Density and Phase State of a Confined Nonpolar Fluid (Editors' suggestion of a PRL paper with only one figure)

Density and Phase State of a Confined Nonpolar Fluid

Daniel F. Kienle and Tonya L. Kuhl

Department of Chemical Engineering and Materials Science, University of California Davis, Davis, California 95616, USA

Phys. Rev. Lett. 117, 036101 – Published 14 July 2016

Link: https://journals.aps.org/prl/abstract/10.1103/PhysRevLett.117.036101

Abstract

Measurements of the mean refractive index of a spherelike nonpolar fluid, octamethytetracylclosiloxane (OMCTS), confined between mica sheets, demonstrate direct and conclusive experimental evidence of the absence of a first-order liquid-to-solid phase transition in the fluid when confined, which has been suggested to occur from previous experimental and simulation results. The results also show that the density remains constant throughout confinement, and that the fluid is incompressible. This, along with the observation of very large increases (many orders of magnitude) in viscosity during confinement from the literature, demonstrate that the molecular motion is limited by the confining wall and not the molecular packing.
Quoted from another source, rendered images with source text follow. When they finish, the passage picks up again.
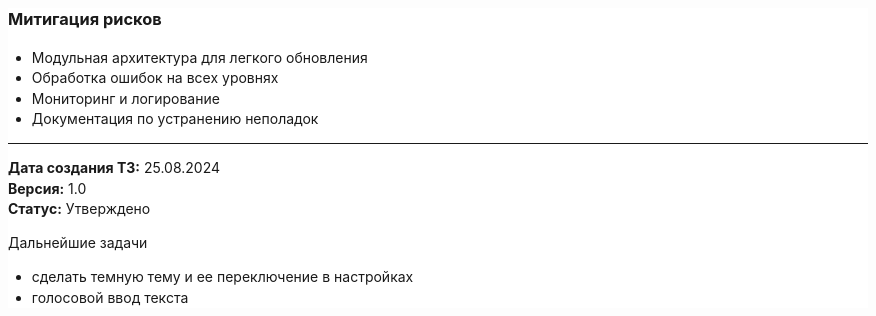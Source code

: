 ### Митигация рисков
- Модульная архитектура для легкого обновления
- Обработка ошибок на всех уровнях
- Мониторинг и логирование
- Документация по устранению неполадок

---

**Дата создания ТЗ:** 25.08.2024  
**Версия:** 1.0  
**Статус:** Утверждено



Дальнейшие задачи
- сделать темную тему и ее переключение в настройках
- голосовой ввод текста
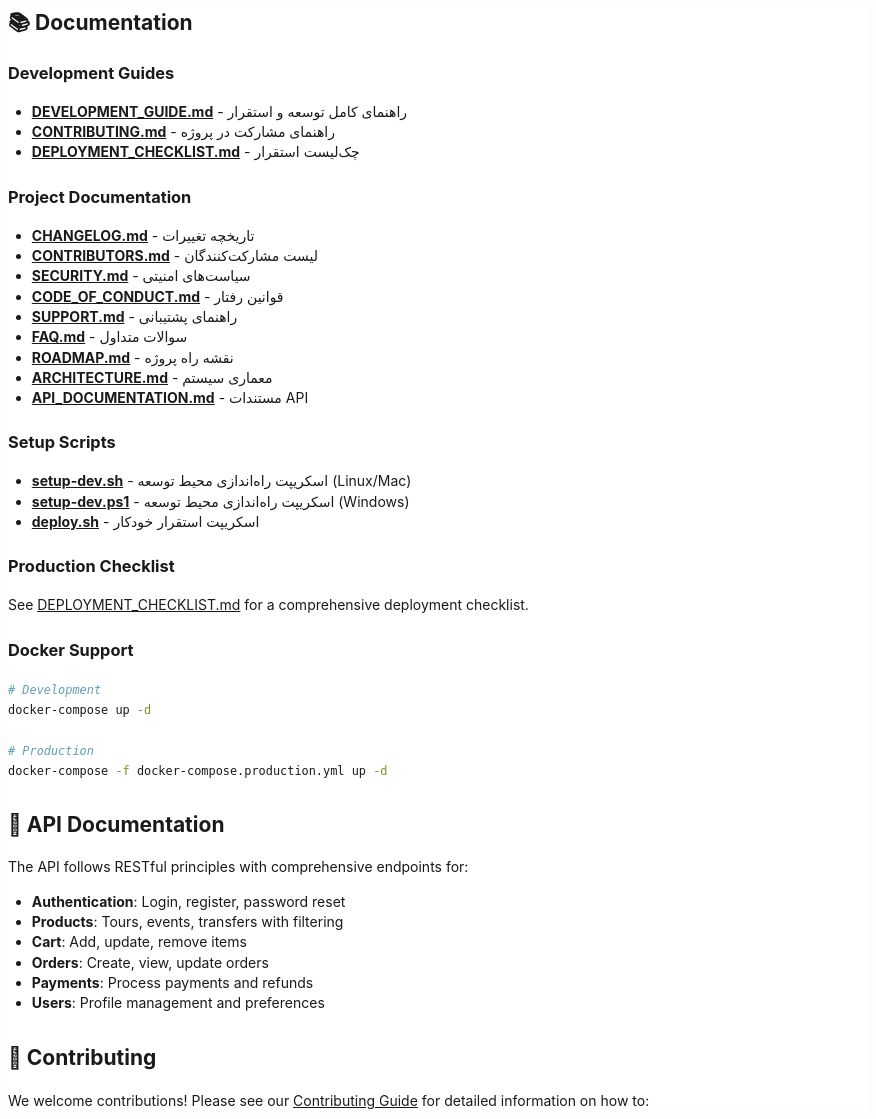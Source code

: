 ## 📚 Documentation

### Development Guides
- **[DEVELOPMENT_GUIDE.md](DEVELOPMENT_GUIDE.md)** - راهنمای کامل توسعه و استقرار
- **[CONTRIBUTING.md](CONTRIBUTING.md)** - راهنمای مشارکت در پروژه
- **[DEPLOYMENT_CHECKLIST.md](DEPLOYMENT_CHECKLIST.md)** - چک‌لیست استقرار

### Project Documentation
- **[CHANGELOG.md](CHANGELOG.md)** - تاریخچه تغییرات
- **[CONTRIBUTORS.md](CONTRIBUTORS.md)** - لیست مشارکت‌کنندگان
- **[SECURITY.md](SECURITY.md)** - سیاست‌های امنیتی
- **[CODE_OF_CONDUCT.md](CODE_OF_CONDUCT.md)** - قوانین رفتار
- **[SUPPORT.md](SUPPORT.md)** - راهنمای پشتیبانی
- **[FAQ.md](FAQ.md)** - سوالات متداول
- **[ROADMAP.md](ROADMAP.md)** - نقشه راه پروژه
- **[ARCHITECTURE.md](ARCHITECTURE.md)** - معماری سیستم
- **[API_DOCUMENTATION.md](API_DOCUMENTATION.md)** - مستندات API

### Setup Scripts
- **[setup-dev.sh](setup-dev.sh)** - اسکریپت راه‌اندازی محیط توسعه (Linux/Mac)
- **[setup-dev.ps1](setup-dev.ps1)** - اسکریپت راه‌اندازی محیط توسعه (Windows)
- **[deploy.sh](deploy.sh)** - اسکریپت استقرار خودکار

### Production Checklist
See [DEPLOYMENT_CHECKLIST.md](./DEPLOYMENT_CHECKLIST.md) for a comprehensive deployment checklist.

### Docker Support
```bash
# Development
docker-compose up -d

# Production
docker-compose -f docker-compose.production.yml up -d
```

## 📝 API Documentation

The API follows RESTful principles with comprehensive endpoints for:
- **Authentication**: Login, register, password reset
- **Products**: Tours, events, transfers with filtering
- **Cart**: Add, update, remove items
- **Orders**: Create, view, update orders
- **Payments**: Process payments and refunds
- **Users**: Profile management and preferences

## 🤝 Contributing

We welcome contributions! Please see our [Contributing Guide](./CONTRIBUTING.md) for detailed information on how to:
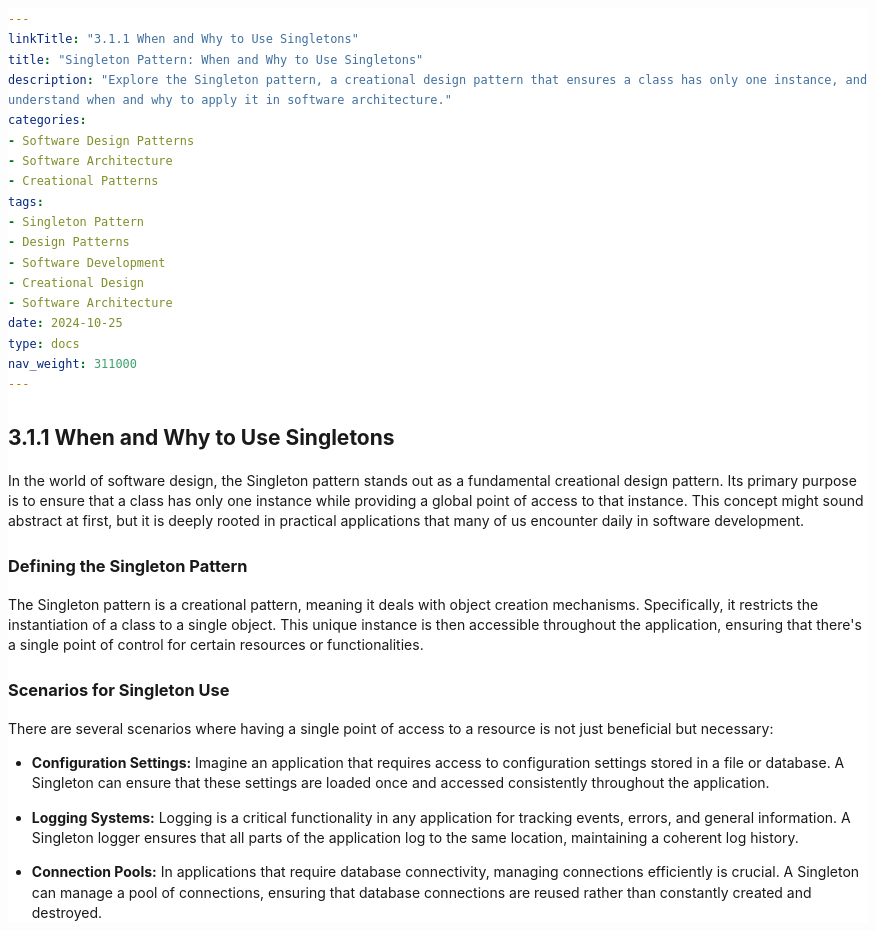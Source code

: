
 ```yaml
---
linkTitle: "3.1.1 When and Why to Use Singletons"
title: "Singleton Pattern: When and Why to Use Singletons"
description: "Explore the Singleton pattern, a creational design pattern that ensures a class has only one instance, and understand when and why to apply it in software architecture."
categories:
- Software Design Patterns
- Software Architecture
- Creational Patterns
tags:
- Singleton Pattern
- Design Patterns
- Software Development
- Creational Design
- Software Architecture
date: 2024-10-25
type: docs
nav_weight: 311000
---
```


## 3.1.1 When and Why to Use Singletons

In the world of software design, the Singleton pattern stands out as a fundamental creational design pattern. Its primary purpose is to ensure that a class has only one instance while providing a global point of access to that instance. This concept might sound abstract at first, but it is deeply rooted in practical applications that many of us encounter daily in software development.

### Defining the Singleton Pattern

The Singleton pattern is a creational pattern, meaning it deals with object creation mechanisms. Specifically, it restricts the instantiation of a class to a single object. This unique instance is then accessible throughout the application, ensuring that there's a single point of control for certain resources or functionalities.

### Scenarios for Singleton Use

There are several scenarios where having a single point of access to a resource is not just beneficial but necessary:

- **Configuration Settings:** Imagine an application that requires access to configuration settings stored in a file or database. A Singleton can ensure that these settings are loaded once and accessed consistently throughout the application.

- **Logging Systems:** Logging is a critical functionality in any application for tracking events, errors, and general information. A Singleton logger ensures that all parts of the application log to the same location, maintaining a coherent log history.

- **Connection Pools:** In applications that require database connectivity, managing connections efficiently is crucial. A Singleton can manage a pool of connections, ensuring that database connections are reused rather than constantly created and destroyed.
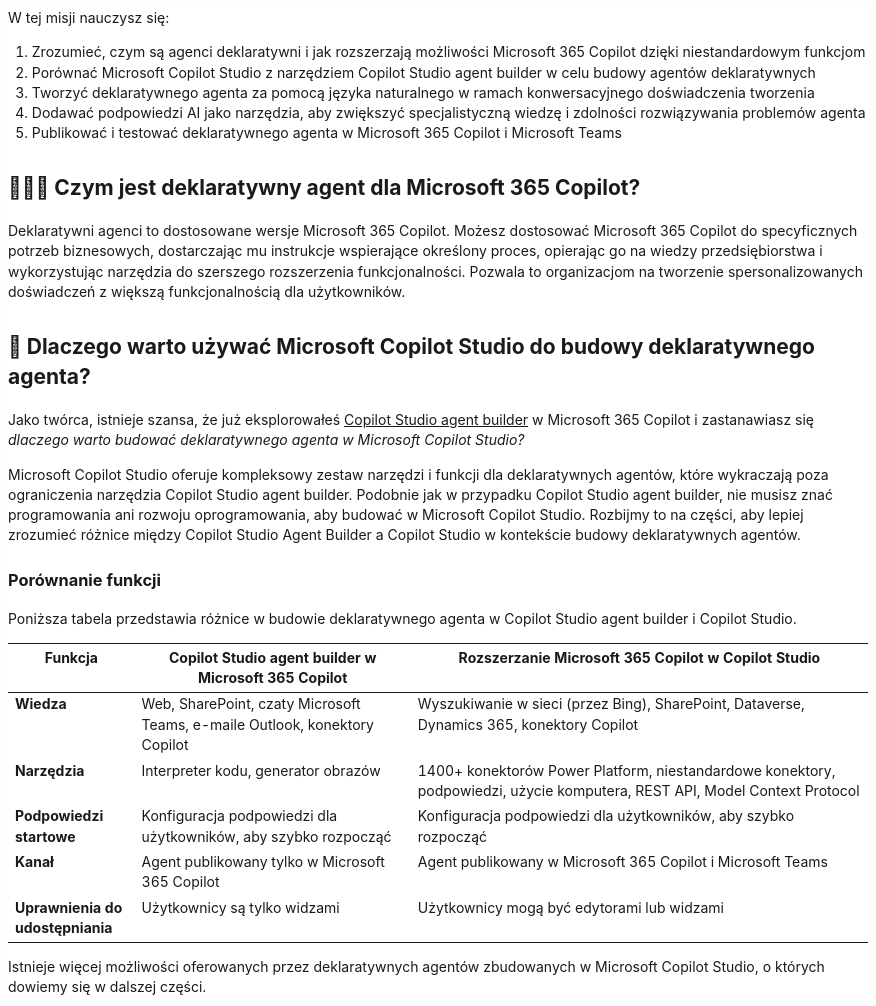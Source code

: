 W tej misji nauczysz się:

1. Zrozumieć, czym są agenci deklaratywni i jak rozszerzają możliwości Microsoft 365 Copilot dzięki niestandardowym funkcjom
1. Porównać Microsoft Copilot Studio z narzędziem Copilot Studio agent builder w celu budowy agentów deklaratywnych
1. Tworzyć deklaratywnego agenta za pomocą języka naturalnego w ramach konwersacyjnego doświadczenia tworzenia
1. Dodawać podpowiedzi AI jako narzędzia, aby zwiększyć specjalistyczną wiedzę i zdolności rozwiązywania problemów agenta
1. Publikować i testować deklaratywnego agenta w Microsoft 365 Copilot i Microsoft Teams

## 🕵🏻‍♀️ Czym jest deklaratywny agent dla Microsoft 365 Copilot?

Deklaratywni agenci to dostosowane wersje Microsoft 365 Copilot. Możesz dostosować Microsoft 365 Copilot do specyficznych potrzeb biznesowych, dostarczając mu instrukcje wspierające określony proces, opierając go na wiedzy przedsiębiorstwa i wykorzystując narzędzia do szerszego rozszerzenia funkcjonalności. Pozwala to organizacjom na tworzenie spersonalizowanych doświadczeń z większą funkcjonalnością dla użytkowników.

## 🤔 Dlaczego warto używać Microsoft Copilot Studio do budowy deklaratywnego agenta?

Jako twórca, istnieje szansa, że już eksplorowałeś [Copilot Studio agent builder](https://learn.microsoft.com/microsoft-365-copilot/extensibility/copilot-studio-agent-builder?WT.mc_id=power-172614-ebenitez) w Microsoft 365 Copilot i zastanawiasz się _dlaczego warto budować deklaratywnego agenta w Microsoft Copilot Studio?_

Microsoft Copilot Studio oferuje kompleksowy zestaw narzędzi i funkcji dla deklaratywnych agentów, które wykraczają poza ograniczenia narzędzia Copilot Studio agent builder. Podobnie jak w przypadku Copilot Studio agent builder, nie musisz znać programowania ani rozwoju oprogramowania, aby budować w Microsoft Copilot Studio. Rozbijmy to na części, aby lepiej zrozumieć różnice między Copilot Studio Agent Builder a Copilot Studio w kontekście budowy deklaratywnych agentów.

### Porównanie funkcji

Poniższa tabela przedstawia różnice w budowie deklaratywnego agenta w Copilot Studio agent builder i Copilot Studio.

| Funkcja                   | Copilot Studio agent builder w Microsoft 365 Copilot                          | Rozszerzanie Microsoft 365 Copilot w Copilot Studio                                |
|---------------------------|-------------------------------------------------------|------------------------------------------------------------|
| **Wiedza**       | Web, SharePoint, czaty Microsoft Teams, e-maile Outlook, konektory Copilot     | Wyszukiwanie w sieci (przez Bing), SharePoint, Dataverse, Dynamics 365, konektory Copilot  |
| **Narzędzia**       | Interpreter kodu, generator obrazów     | 1400+ konektorów Power Platform, niestandardowe konektory, podpowiedzi, użycie komputera, REST API, Model Context Protocol   |
| **Podpowiedzi startowe**         | Konfiguracja podpowiedzi dla użytkowników, aby szybko rozpocząć   | Konfiguracja podpowiedzi dla użytkowników, aby szybko rozpocząć  |
| **Kanał**           | Agent publikowany tylko w Microsoft 365 Copilot     | Agent publikowany w Microsoft 365 Copilot i Microsoft Teams      |
| **Uprawnienia do udostępniania**         | Użytkownicy są tylko widzami    | Użytkownicy mogą być edytorami lub widzami   |

Istnieje więcej możliwości oferowanych przez deklaratywnych agentów zbudowanych w Microsoft Copilot Studio, o których dowiemy się w dalszej części.
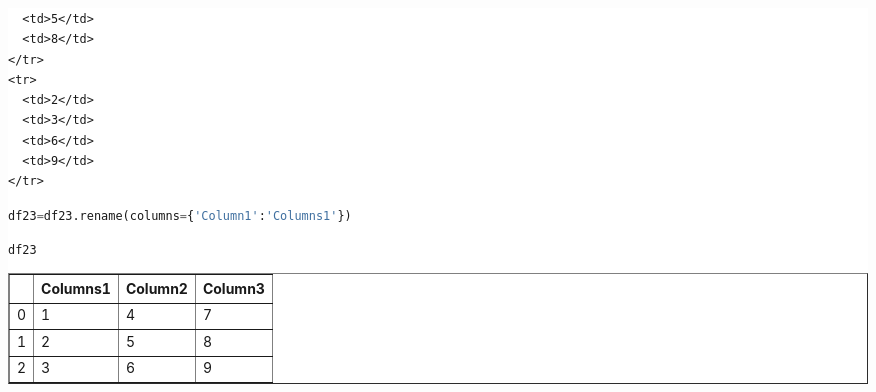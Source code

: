       <td>5</td>
      <td>8</td>
    </tr>
    <tr>
      <td>2</td>
      <td>3</td>
      <td>6</td>
      <td>9</td>
    </tr>
  </tbody>
</table>
</div>




```python
df23=df23.rename(columns={'Column1':'Columns1'})
```


```python
df23
```




<div>
<style scoped>
    .dataframe tbody tr th:only-of-type {
        vertical-align: middle;
    }

    .dataframe tbody tr th {
        vertical-align: top;
    }

    .dataframe thead th {
        text-align: right;
    }
</style>
<table border="1" class="dataframe">
  <thead>
    <tr style="text-align: right;">
      <th></th>
      <th>Columns1</th>
      <th>Column2</th>
      <th>Column3</th>
    </tr>
  </thead>
  <tbody>
    <tr>
      <td>0</td>
      <td>1</td>
      <td>4</td>
      <td>7</td>
    </tr>
    <tr>
      <td>1</td>
      <td>2</td>
      <td>5</td>
      <td>8</td>
    </tr>
    <tr>
      <td>2</td>
      <td>3</td>
      <td>6</td>
      <td>9</td>
    </tr>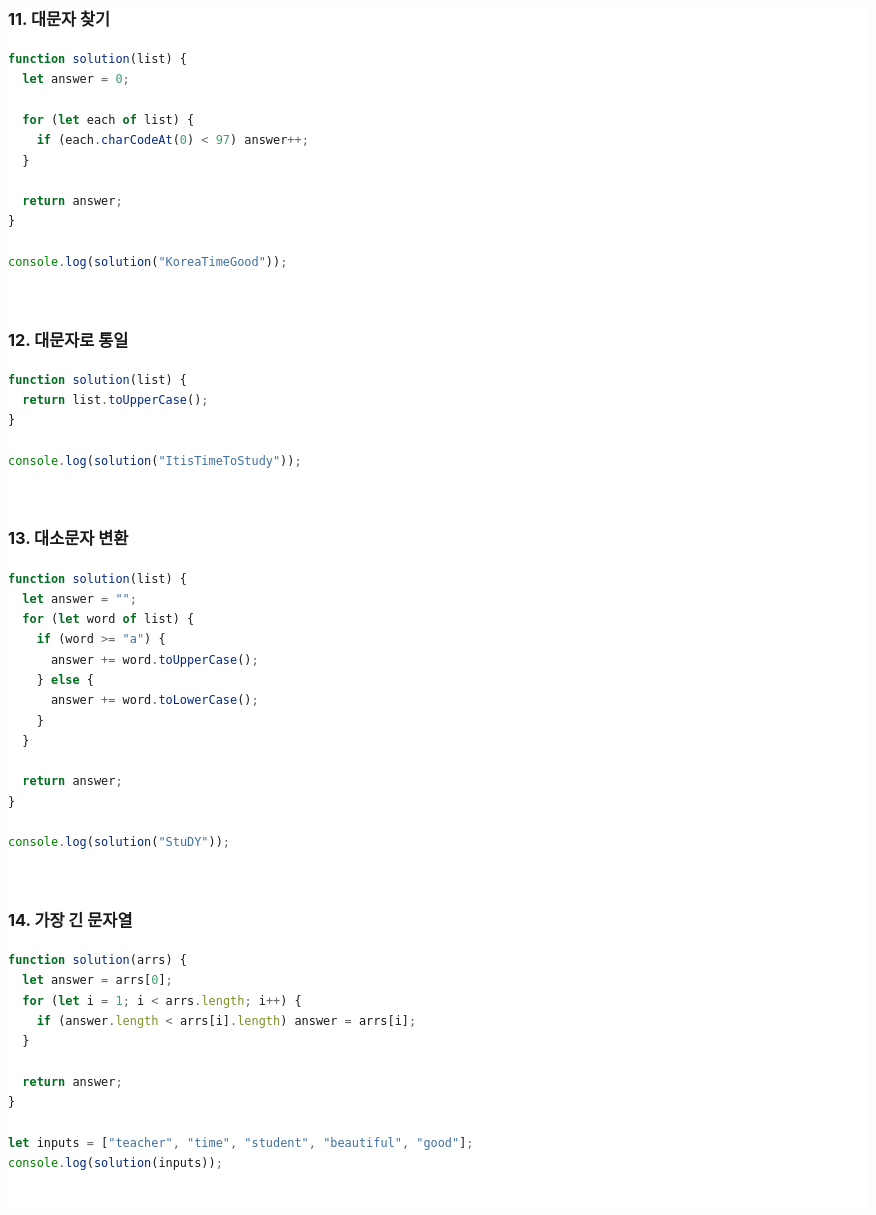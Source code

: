 ### 11. 대문자 찾기
``` js
function solution(list) {
  let answer = 0;

  for (let each of list) {
    if (each.charCodeAt(0) < 97) answer++;
  }

  return answer;
}

console.log(solution("KoreaTimeGood"));
```
<br>

### 12. 대문자로 통일
``` js
function solution(list) {
  return list.toUpperCase();
}

console.log(solution("ItisTimeToStudy"));
```
<br>

### 13. 대소문자 변환
``` js
function solution(list) {
  let answer = "";
  for (let word of list) {
    if (word >= "a") {
      answer += word.toUpperCase();
    } else {
      answer += word.toLowerCase();
    }
  }

  return answer;
}

console.log(solution("StuDY"));
```
<br>

### 14. 가장 긴 문자열
``` js
function solution(arrs) {
  let answer = arrs[0];
  for (let i = 1; i < arrs.length; i++) {
    if (answer.length < arrs[i].length) answer = arrs[i];
  }

  return answer;
}

let inputs = ["teacher", "time", "student", "beautiful", "good"];
console.log(solution(inputs));
```
<br>
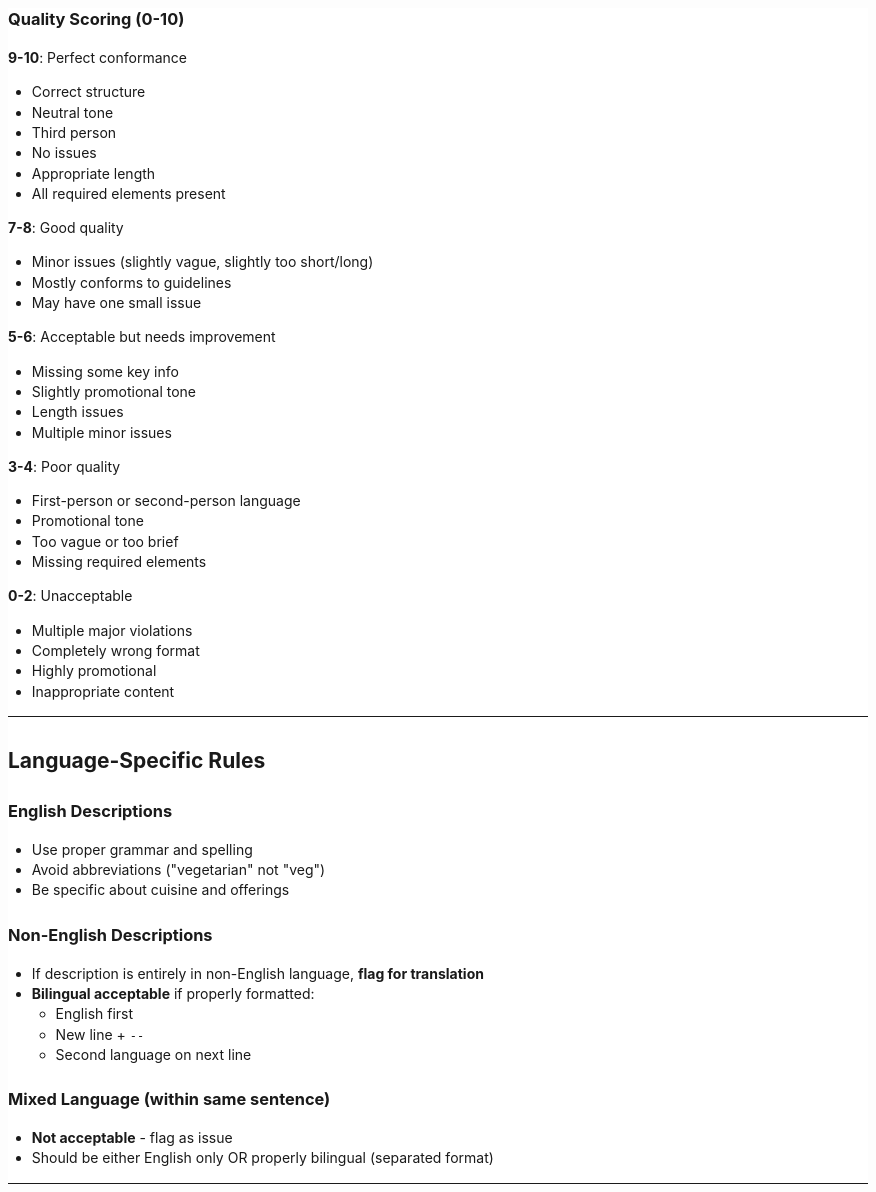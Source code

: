 ### Quality Scoring (0-10)

**9-10**: Perfect conformance
- Correct structure
- Neutral tone
- Third person
- No issues
- Appropriate length
- All required elements present

**7-8**: Good quality
- Minor issues (slightly vague, slightly too short/long)
- Mostly conforms to guidelines
- May have one small issue

**5-6**: Acceptable but needs improvement
- Missing some key info
- Slightly promotional tone
- Length issues
- Multiple minor issues

**3-4**: Poor quality
- First-person or second-person language
- Promotional tone
- Too vague or too brief
- Missing required elements

**0-2**: Unacceptable
- Multiple major violations
- Completely wrong format
- Highly promotional
- Inappropriate content

---

## Language-Specific Rules

### English Descriptions
- Use proper grammar and spelling
- Avoid abbreviations ("vegetarian" not "veg")
- Be specific about cuisine and offerings

### Non-English Descriptions
- If description is entirely in non-English language, **flag for translation**
- **Bilingual acceptable** if properly formatted:
  - English first
  - New line + `--`
  - Second language on next line

### Mixed Language (within same sentence)
- **Not acceptable** - flag as issue
- Should be either English only OR properly bilingual (separated format)

---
In addition, the recently developed refractive index profile correction method, which enables the structural perturbation inherent at a solid-liquid interface and that of a liquid in confinement to be determined independently, was used to show that there was no measurable excess or depleted mass of OMCTS near the mica surface in bulk films or confined films of only two molecular layers.

Editors' suggestion

"Does it freeze or go glassy? Experiments show that a nonpolar fluid undergoes a glass transition, rather than a freezing transition, when it is confined in very thin channels."